[EXERCISE DATA Boundary: Start]

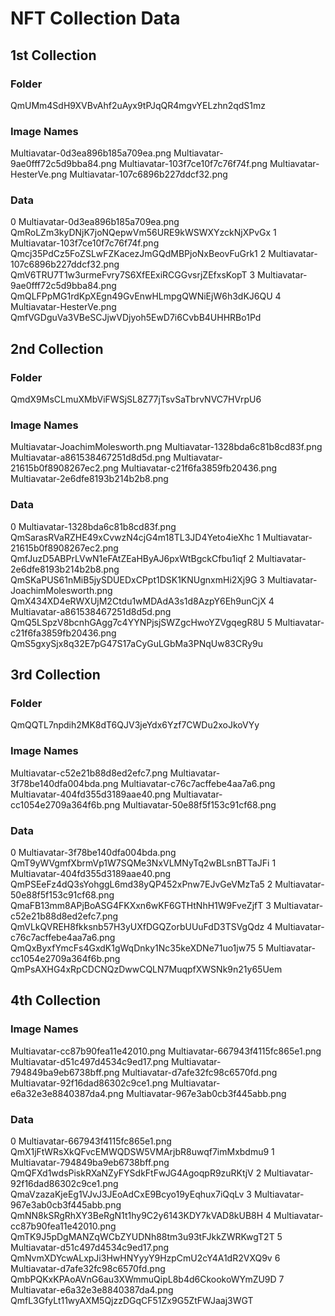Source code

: # NFT Collection Data

## 1st Collection

### Folder

QmUMm4SdH9XVBvAhf2uAyx9tPJqQR4mgvYELzhn2qdS1mz

### Image Names

Multiavatar-0d3ea896b185a709ea.png Multiavatar-9ae0fff72c5d9bba84.png Multiavatar-103f7ce10f7c76f74f.png Multiavatar-HesterVe.png Multiavatar-107c6896b227ddcf32.png

### Data

0
Multiavatar-0d3ea896b185a709ea.png
QmRoLZm3kyDNjK7joNQepwVm56URE9kWSWXYzckNjXPvGx
1
Multiavatar-103f7ce10f7c76f74f.png
Qmcj35PdCz5FoZSLwFZKacezJmGQdMBPjoNxBeovFuGrk1
2
Multiavatar-107c6896b227ddcf32.png
QmV6TRU7T1w3urmeFvry7S6XfEExiRCGGvsrjZEfxsKopT
3
Multiavatar-9ae0fff72c5d9bba84.png
QmQLFPpMG1rdKpXEgn49GvEnwHLmpgQWNiEjW6h3dKJ6QU
4
Multiavatar-HesterVe.png
QmfVGDguVa3VBeSCJjwVDjyoh5EwD7i6CvbB4UHHRBo1Pd

## 2nd Collection

### Folder

QmdX9MsCLmuXMbViFWSjSL8Z77jTsvSaTbrvNVC7HVrpU6

### Image Names

Multiavatar-JoachimMolesworth.png Multiavatar-1328bda6c81b8cd83f.png Multiavatar-a861538467251d8d5d.png Multiavatar-21615b0f8908267ec2.png Multiavatar-c21f6fa3859fb20436.png Multiavatar-2e6dfe8193b214b2b8.png

### Data

0
Multiavatar-1328bda6c81b8cd83f.png
QmSarasRVaRZHE49xCvwzN4cjG4m18TL3JD4Yeto4ieXhc
1
Multiavatar-21615b0f8908267ec2.png
QmfJuzD5ABPrLVwN1eFAtZEaHByAJ6pxWtBgckCfbu1iqf
2
Multiavatar-2e6dfe8193b214b2b8.png
QmSKaPUS61nMiB5jySDUEDxCPpt1DSK1KNUgnxmHi2Xj9G
3
Multiavatar-JoachimMolesworth.png
QmX434XD4eRWXUjM2Ctdu1wMDAdA3s1d8AzpY6Eh9unCjX
4
Multiavatar-a861538467251d8d5d.png
QmQ5LSpzV8bcnhGAgg7c4YYNPjsjSWZgcHwoYZVgqegR8U
5
Multiavatar-c21f6fa3859fb20436.png
QmS5gxySjx8q32E7pG47S17aCyGuLGbMa3PNqUw83CRy9u

## 3rd Collection

### Folder

QmQQTL7npdih2MK8dT6QJV3jeYdx6Yzf7CWDu2xoJkoVYy

### Image Names

Multiavatar-c52e21b88d8ed2efc7.png Multiavatar-3f78be140dfa004bda.png Multiavatar-c76c7acffebe4aa7a6.png Multiavatar-404fd355d3189aae40.png Multiavatar-cc1054e2709a364f6b.png Multiavatar-50e88f5f153c91cf68.png

### Data

0
Multiavatar-3f78be140dfa004bda.png
QmT9yWVgmfXbrmVp1W7SQMe3NxVLMNyTq2wBLsnBTTaJFi
1
Multiavatar-404fd355d3189aae40.png
QmPSEeFz4dQ3sYohggL6md38yQP452xPnw7EJvGeVMzTa5
2
Multiavatar-50e88f5f153c91cf68.png
QmaFB13mm8APjBoASG4FKXxn6wKF6GTHtNhH1W9FveZjfT
3
Multiavatar-c52e21b88d8ed2efc7.png
QmVLkQVREH8fkksnb57H3yUXfDGQZorbUUuFdD3TSVgQdz
4
Multiavatar-c76c7acffebe4aa7a6.png
QmQxByxfYmcFs4GxdK1gWqDnky1Nc35keXDNe71uo1jw75
5
Multiavatar-cc1054e2709a364f6b.png
QmPsAXHG4xRpCDCNQzDwwCQLN7MuqpfXWSNk9n21y65Uem

## 4th Collection

### Image Names

Multiavatar-cc87b90fea11e42010.png Multiavatar-667943f4115fc865e1.png Multiavatar-d51c497d4534c9ed17.png Multiavatar-794849ba9eb6738bff.png Multiavatar-d7afe32fc98c6570fd.png Multiavatar-92f16dad86302c9ce1.png Multiavatar-e6a32e3e8840387da4.png Multiavatar-967e3ab0cb3f445abb.png

### Data

0
Multiavatar-667943f4115fc865e1.png
QmX1jFtWRsXkQFvcEMWQDSW5VMArjbR8uwqf7imMxbdmu9
1
Multiavatar-794849ba9eb6738bff.png
QmQFXd1wdsPiskRXaNZyFYSdkFtFwJG4AgoqpR9zuRKtjV
2
Multiavatar-92f16dad86302c9ce1.png
QmaVzazaKjeEg1VJvJ3JEoAdCxE9Bcyo19yEqhux7iQqLv
3
Multiavatar-967e3ab0cb3f445abb.png
QmNN8kSRgRhXY3BeRgN1t1hy9C2y6143KDY7kVAD8kUB8H
4
Multiavatar-cc87b90fea11e42010.png
QmTK9J5pDgMANZqWCbZYUDNh88tm3u93tFJkkZWRKwgT2T
5
Multiavatar-d51c497d4534c9ed17.png
QmNvmXDYcwALxpJi3HwHNYyyY9HzpCmU2cY4A1dR2VXQ9v
6
Multiavatar-d7afe32fc98c6570fd.png
QmbPQKxKPAoAVnG6au3XWmmuQipL8b4d6CkookoWYmZU9D
7
Multiavatar-e6a32e3e8840387da4.png
QmfL3GfyLt11wyAXM5QjzzDGqCF51Zx9G5ZtFWJaaj3WGT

[EXERCISE DATA Boundary: End]

§ WHAT IS BEING ASKED
Omit pictures; set down the rest of the material word for word.

§ ANSWER BOX
Source code

: # NFT Collection Data

## 1st Collection

### Folder

QmUMm4SdH9XVBvAhf2uAyx9tPJqQR4mgvYELzhn2qdS1mz

### Image Names

Multiavatar-0d3ea896b185a709ea.png Multiavatar-9ae0fff72c5d9bba84.png Multiavatar-103f7ce10f7c76f74f.png Multiavatar-HesterVe.png Multiavatar-107c6896b227ddcf32.png

### Data

0
Multiavatar-0d3ea896b185a709ea.png
QmRoLZm3kyDNjK7joNQepwVm56URE9kWSWXYzckNjXPvGx
1
Multiavatar-103f7ce10f7c76f74f.png
Qmcj35PdCz5FoZSLwFZKacezJmGQdMBPjoNxBeovFuGrk1
2
Multiavatar-107c6896b227ddcf32.png
QmV6TRU7T1w3urmeFvry7S6XfEExiRCGGvsrjZEfxsKopT
3
Multiavatar-9ae0fff72c5d9bba84.png
QmQLFPpMG1rdKpXEgn49GvEnwHLmpgQWNiEjW6h3dKJ6QU
4
Multiavatar-HesterVe.png
QmfVGDguVa3VBeSCJjwVDjyoh5EwD7i6CvbB4UHHRBo1Pd

## 2nd Collection

### Folder

QmdX9MsCLmuXMbViFWSjSL8Z77jTsvSaTbrvNVC7HVrpU6

### Image Names

Multiavatar-JoachimMolesworth.png Multiavatar-1328bda6c81b8cd83f.png Multiavatar-a861538467251d8d5d.png Multiavatar-21615b0f8908267ec2.png Multiavatar-c21f6fa3859fb20436.png Multiavatar-2e6dfe8193b214b2b8.png

### Data

0
Multiavatar-1328bda6c81b8cd83f.png
QmSarasRVaRZHE49xCvwzN4cjG4m18TL3JD4Yeto4ieXhc
1
Multiavatar-21615b0f8908267ec2.png
QmfJuzD5ABPrLVwN1eFAtZEaHByAJ6pxWtBgckCfbu1iqf
2
Multiavatar-2e6dfe8193b214b2b8.png
QmSKaPUS61nMiB5jySDUEDxCPpt1DSK1KNUgnxmHi2Xj9G
3
Multiavatar-JoachimMolesworth.png
QmX434XD4eRWXUjM2Ctdu1wMDAdA3s1d8AzpY6Eh9unCjX
4
Multiavatar-a861538467251d8d5d.png
QmQ5LSpzV8bcnhGAgg7c4YYNPjsjSWZgcHwoYZVgqegR8U
5
Multiavatar-c21f6fa3859fb20436.png
QmS5gxySjx8q32E7pG47S17aCyGuLGbMa3PNqUw83CRy9u

## 3rd Collection

### Folder

QmQQTL7npdih2MK8dT6QJV3jeYdx6Yzf7CWDu2xoJkoVYy

### Image Names

Multiavatar-c52e21b88d8ed2efc7.png Multiavatar-3f78be140dfa004bda.png Multiavatar-c76c7acffebe4aa7a6.png Multiavatar-404fd355d3189aae40.png Multiavatar-cc1054e2709a364f6b.png Multiavatar-50e88f5f153c91cf68.png

### Data

0
Multiavatar-3f78be140dfa004bda.png
QmT9yWVgmfXbrmVp1W7SQMe3NxVLMNyTq2wBLsnBTTaJFi
1
Multiavatar-404fd355d3189aae40.png
QmPSEeFz4dQ3sYohggL6md38yQP452xPnw7EJvGeVMzTa5
2
Multiavatar-50e88f5f153c91cf68.png
QmaFB13mm8APjBoASG4FKXxn6wKF6GTHtNhH1W9FveZjfT
3
Multiavatar-c52e21b88d8ed2efc7.png
QmVLkQVREH8fkksnb57H3yUXfDGQZorbUUuFdD3TSVgQdz
4
Multiavatar-c76c7acffebe4aa7a6.png
QmQxByxfYmcFs4GxdK1gWqDnky1Nc35keXDNe71uo1jw75
5
Multiavatar-cc1054e2709a364f6b.png
QmPsAXHG4xRpCDCNQzDwwCQLN7MuqpfXWSNk9n21y65Uem

## 4th Collection

### Image Names

Multiavatar-cc87b90fea11e42010.png Multiavatar-667943f4115fc865e1.png Multiavatar-d51c497d4534c9ed17.png Multiavatar-794849ba9eb6738bff.png Multiavatar-d7afe32fc98c6570fd.png Multiavatar-92f16dad86302c9ce1.png Multiavatar-e6a32e3e8840387da4.png Multiavatar-967e3ab0cb3f445abb.png

### Data

0
Multiavatar-667943f4115fc865e1.png
QmX1jFtWRsXkQFvcEMWQDSW5VMArjbR8uwqf7imMxbdmu9
1
Multiavatar-794849ba9eb6738bff.png
QmQFXd1wdsPiskRXaNZyFYSdkFtFwJG4AgoqpR9zuRKtjV
2
Multiavatar-92f16dad86302c9ce1.png
QmaVzazaKjeEg1VJvJ3JEoAdCxE9Bcyo19yEqhux7iQqLv
3
Multiavatar-967e3ab0cb3f445abb.png
QmNN8kSRgRhXY3BeRgN1t1hy9C2y6143KDY7kVAD8kUB8H
4
Multiavatar-cc87b90fea11e42010.png
QmTK9J5pDgMANZqWCbZYUDNh88tm3u93tFJkkZWRKwgT2T
5
Multiavatar-d51c497d4534c9ed17.png
QmNvmXDYcwALxpJi3HwHNYyyY9HzpCmU2cY4A1dR2VXQ9v
6
Multiavatar-d7afe32fc98c6570fd.png
QmbPQKxKPAoAVnG6au3XWmmuQipL8b4d6CkookoWYmZU9D
7
Multiavatar-e6a32e3e8840387da4.png
QmfL3GfyLt11wyAXM5QjzzDGqCF51Zx9G5ZtFWJaaj3WGT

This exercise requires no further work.